Saved entries:
<<<<

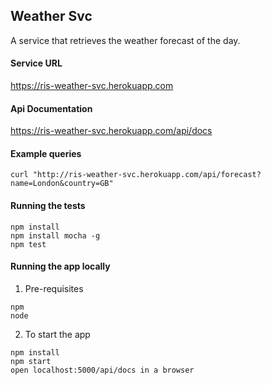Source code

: ## Weather Svc ##
A service that retrieves the weather forecast of the day.


#### Service URL ####
https://ris-weather-svc.herokuapp.com

#### Api Documentation ####
https://ris-weather-svc.herokuapp.com/api/docs

#### Example queries ####
```
curl "http://ris-weather-svc.herokuapp.com/api/forecast?name=London&country=GB"
```
#### Running the tests ####
```
npm install
npm install mocha -g
npm test
```

#### Running the app locally ####
1) Pre-requisites
```
npm
node
```
2) To start the app
```
npm install
npm start
open localhost:5000/api/docs in a browser
```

>>>>

Although the records contain pictures, the output must hold only their exact wording.

— Your solution —
Source code

: ## Weather Svc ##
A service that retrieves the weather forecast of the day.


#### Service URL ####
https://ris-weather-svc.herokuapp.com

#### Api Documentation ####
https://ris-weather-svc.herokuapp.com/api/docs

#### Example queries ####
```
curl "http://ris-weather-svc.herokuapp.com/api/forecast?name=London&country=GB"
```
#### Running the tests ####
```
npm install
npm install mocha -g
npm test
```

#### Running the app locally ####
1) Pre-requisites
```
npm
node
```
2) To start the app
```
npm install
npm start
open localhost:5000/api/docs in a browser
```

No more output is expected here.